__Try it__: Your job here is to restate every record exactly, pictures excluded.

__The data__:
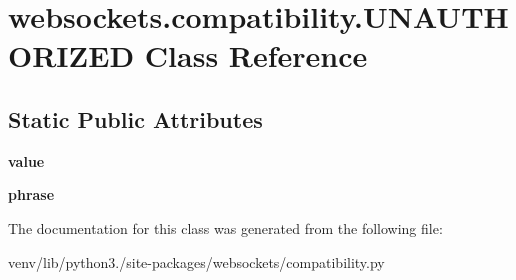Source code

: \hypertarget{classwebsockets_1_1compatibility_1_1_u_n_a_u_t_h_o_r_i_z_e_d}{}\section{websockets.\+compatibility.\+U\+N\+A\+U\+T\+H\+O\+R\+I\+Z\+ED Class Reference}
\label{classwebsockets_1_1compatibility_1_1_u_n_a_u_t_h_o_r_i_z_e_d}
\subsection*{Static Public Attributes}
\begin{DoxyCompactItemize}
\item 
\mbox{\label{classwebsockets_1_1compatibility_1_1_u_n_a_u_t_h_o_r_i_z_e_d_ab43f2905fd8e25c3d964155441a5c8b2}} 
{\bfseries value}
\item 
\mbox{\label{classwebsockets_1_1compatibility_1_1_u_n_a_u_t_h_o_r_i_z_e_d_a5cd22352752815e03a24a46ee9e8a10c}} 
{\bfseries phrase}
\end{DoxyCompactItemize}


The documentation for this class was generated from the following file\+:\begin{DoxyCompactItemize}
\item 
venv/lib/python3./site-\/packages/websockets/compatibility.\+py\end{DoxyCompactItemize}

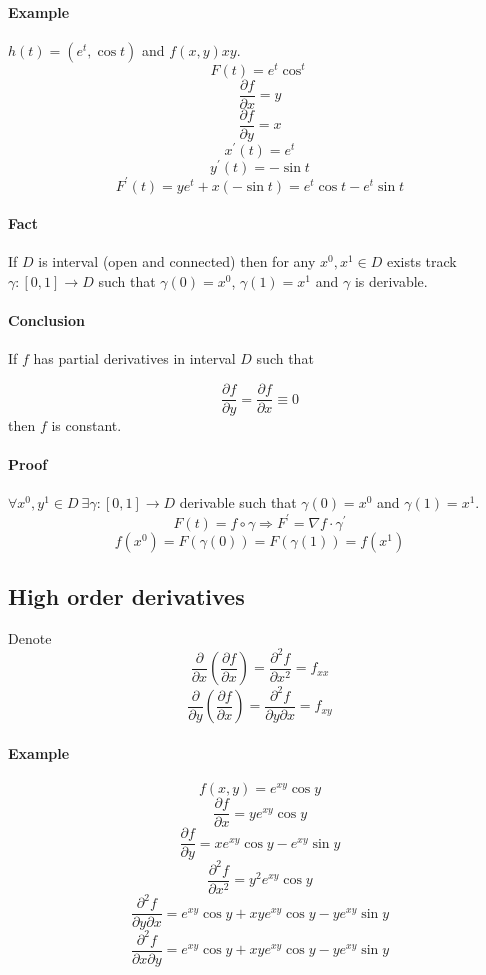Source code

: \paragraph{Example}
$h(t) = (e^t, \cos t)$ and $f(x,y) xy$.
$$F(t) = e^t\cos^t$$
$$\frac{\partial f}{\partial x} = y$$
$$\frac{\partial f}{\partial y} = x$$
$$x^\prime (t) = e^t$$
$$y^\prime (t) = -\sin t$$
$$F^\prime (t) = ye^t + x(-\sin t) = e^t\cos t -e^t \sin t$$
\paragraph{Fact} If $D$ is interval (open and connected) then for any $x^0, x^1 \in D$ exists track $\gamma: [0,1] \to D$ such that $\gamma(0) = x^0$, $\gamma(1) = x^1$ and $\gamma$ is derivable.
\paragraph{Conclusion} If $f$ has  partial derivatives in interval $D$ such that

$$\frac{\partial f}{\partial y} = \frac{\partial f}{\partial x} \equiv 0$$
then $f$ is constant.
\paragraph{Proof}
$\forall x^0, y^1 \in D \: \exists \gamma: [0,1] \to D$ derivable such that $\gamma(0)=x^0$ and $\gamma(1)=x^1$.
$$F(t) = f\circ \gamma \Rightarrow F^\prime = \nabla f \cdot \gamma^\prime$$
$$f(x^0) = F(\gamma(0)) = F(\gamma(1)) = f(x^1)$$
\subsection{High order derivatives}
Denote
$$\frac{\partial }{\partial x} \left( \frac{\partial f}{\partial x} \right) = \frac{\partial^2 f}{\partial x^2} = f_{xx}$$
$$\frac{\partial }{\partial y} \left( \frac{\partial f}{\partial x} \right) = \frac{\partial^2 f}{\partial y \partial x} = f_{xy}$$
\paragraph{Example}
$$f(x,y) = e^{xy}\cos y$$
$$\frac{\partial f}{\partial x} = ye^{xy}\cos y$$
$$\frac{\partial f}{\partial y} = xe^{xy}\cos y - e^{xy}\sin y $$
$$\frac{\partial^2 f}{\partial x^2} = y^2e^{xy}\cos y$$
$$\frac{\partial^2 f}{\partial y\partial x} = e^{xy}\cos y + xye^{xy}\cos y - ye^{xy}\sin y$$
$$\frac{\partial^2 f}{\partial x\partial y} = e^{xy}\cos y + xye^{xy}\cos y - ye^{xy}\sin y$$


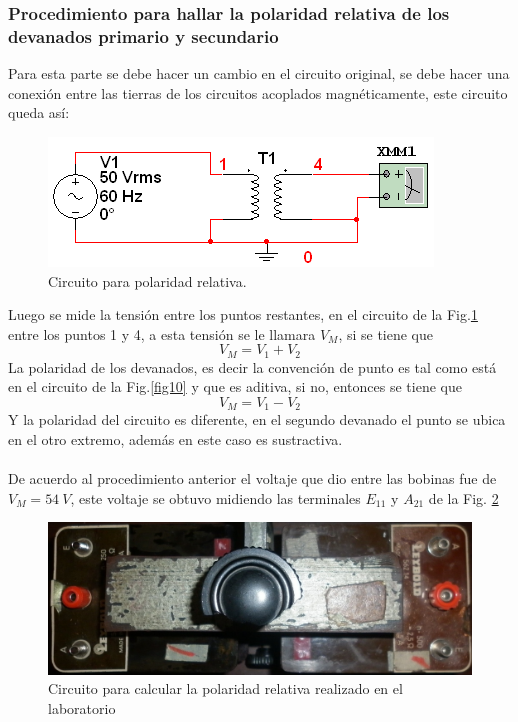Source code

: \documentclass[twocolumn]{IEEEtran}
\begin{document}
\subsubsection{Procedimiento para hallar la polaridad relativa de los devanados primario y secundario}
\noindent
Para esta parte se debe hacer un cambio en el circuito original, se debe hacer una conexión entre las tierras de los circuitos acoplados magnéticamente, este circuito queda así:
\begin{figure}[H]
	\centering
		\includegraphics[scale=0.6]{circ3.PNG}
	\caption{Circuito para polaridad relativa.}
	\label{fig12}
\end{figure}
\noindent
Luego se mide la tensión entre los puntos restantes, en el circuito de la Fig.\ref{fig12} entre los puntos 1 y 4, a esta tensión se le llamara $V_M$, si se tiene que
\begin{equation}
 V_M=V_1+V_2
\label{ecu54}
\end{equation}
\noindent
La polaridad de los devanados, es decir la convención de punto es tal como está en el circuito de la Fig.\ref{fig10} y que es aditiva, si no, entonces se tiene que
\begin{equation}
 V_M=V_1-V_2
\label{ecu53}
\end{equation}
\noindent
Y la polaridad del circuito es diferente, en el segundo devanado el punto se ubica en el otro extremo, además en este caso es sustractiva.\\\\
De acuerdo al procedimiento anterior el voltaje que dio entre las bobinas fue de $V_M = 54\ V$, este voltaje se obtuvo midiendo las terminales $E_{11}$ y $A_{21}$ de la Fig. \ref{fig21}\\
\begin{figure}[H]
	\centering
		\includegraphics[scale=0.15]{432.png}
	\caption{Circuito para calcular la polaridad relativa realizado en el laboratorio}
	\label{fig21}
\end{figure}
\end{document}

__Answer area__:
Source code

: \hypertarget{classwebsockets_1_1compatibility_1_1_u_n_a_u_t_h_o_r_i_z_e_d}{}\section{websockets.\+compatibility.\+U\+N\+A\+U\+T\+H\+O\+R\+I\+Z\+ED Class Reference}
\label{classwebsockets_1_1compatibility_1_1_u_n_a_u_t_h_o_r_i_z_e_d}
\subsection*{Static Public Attributes}
\begin{DoxyCompactItemize}
\item 
\mbox{\label{classwebsockets_1_1compatibility_1_1_u_n_a_u_t_h_o_r_i_z_e_d_ab43f2905fd8e25c3d964155441a5c8b2}} 
{\bfseries value}
\item 
\mbox{\label{classwebsockets_1_1compatibility_1_1_u_n_a_u_t_h_o_r_i_z_e_d_a5cd22352752815e03a24a46ee9e8a10c}} 
{\bfseries phrase}
\end{DoxyCompactItemize}


The documentation for this class was generated from the following file\+:\begin{DoxyCompactItemize}
\item 
venv/lib/python3./site-\/packages/websockets/compatibility.\+py\end{DoxyCompactItemize}

Source code

: \paragraph{Example}
$h(t) = (e^t, \cos t)$ and $f(x,y) xy$.
$$F(t) = e^t\cos^t$$
$$\frac{\partial f}{\partial x} = y$$
$$\frac{\partial f}{\partial y} = x$$
$$x^\prime (t) = e^t$$
$$y^\prime (t) = -\sin t$$
$$F^\prime (t) = ye^t + x(-\sin t) = e^t\cos t -e^t \sin t$$
\paragraph{Fact} If $D$ is interval (open and connected) then for any $x^0, x^1 \in D$ exists track $\gamma: [0,1] \to D$ such that $\gamma(0) = x^0$, $\gamma(1) = x^1$ and $\gamma$ is derivable.
\paragraph{Conclusion} If $f$ has  partial derivatives in interval $D$ such that

$$\frac{\partial f}{\partial y} = \frac{\partial f}{\partial x} \equiv 0$$
then $f$ is constant.
\paragraph{Proof}
$\forall x^0, y^1 \in D \: \exists \gamma: [0,1] \to D$ derivable such that $\gamma(0)=x^0$ and $\gamma(1)=x^1$.
$$F(t) = f\circ \gamma \Rightarrow F^\prime = \nabla f \cdot \gamma^\prime$$
$$f(x^0) = F(\gamma(0)) = F(\gamma(1)) = f(x^1)$$
\subsection{High order derivatives}
Denote
$$\frac{\partial }{\partial x} \left( \frac{\partial f}{\partial x} \right) = \frac{\partial^2 f}{\partial x^2} = f_{xx}$$
$$\frac{\partial }{\partial y} \left( \frac{\partial f}{\partial x} \right) = \frac{\partial^2 f}{\partial y \partial x} = f_{xy}$$
\paragraph{Example}
$$f(x,y) = e^{xy}\cos y$$
$$\frac{\partial f}{\partial x} = ye^{xy}\cos y$$
$$\frac{\partial f}{\partial y} = xe^{xy}\cos y - e^{xy}\sin y $$
$$\frac{\partial^2 f}{\partial x^2} = y^2e^{xy}\cos y$$
$$\frac{\partial^2 f}{\partial y\partial x} = e^{xy}\cos y + xye^{xy}\cos y - ye^{xy}\sin y$$
$$\frac{\partial^2 f}{\partial x\partial y} = e^{xy}\cos y + xye^{xy}\cos y - ye^{xy}\sin y$$


Source code

: \documentclass[twocolumn]{IEEEtran}
\begin{document}
\subsubsection{Procedimiento para hallar la polaridad relativa de los devanados primario y secundario}
\noindent
Para esta parte se debe hacer un cambio en el circuito original, se debe hacer una conexión entre las tierras de los circuitos acoplados magnéticamente, este circuito queda así:
\begin{figure}[H]
	\centering
		\includegraphics[scale=0.6]{circ3.PNG}
	\caption{Circuito para polaridad relativa.}
	\label{fig12}
\end{figure}
\noindent
Luego se mide la tensión entre los puntos restantes, en el circuito de la Fig.\ref{fig12} entre los puntos 1 y 4, a esta tensión se le llamara $V_M$, si se tiene que
\begin{equation}
 V_M=V_1+V_2
\label{ecu54}
\end{equation}
\noindent
La polaridad de los devanados, es decir la convención de punto es tal como está en el circuito de la Fig.\ref{fig10} y que es aditiva, si no, entonces se tiene que
\begin{equation}
 V_M=V_1-V_2
\label{ecu53}
\end{equation}
\noindent
Y la polaridad del circuito es diferente, en el segundo devanado el punto se ubica en el otro extremo, además en este caso es sustractiva.\\\\
De acuerdo al procedimiento anterior el voltaje que dio entre las bobinas fue de $V_M = 54\ V$, este voltaje se obtuvo midiendo las terminales $E_{11}$ y $A_{21}$ de la Fig. \ref{fig21}\\
\begin{figure}[H]
	\centering
		\includegraphics[scale=0.15]{432.png}
	\caption{Circuito para calcular la polaridad relativa realizado en el laboratorio}
	\label{fig21}
\end{figure}
\end{document}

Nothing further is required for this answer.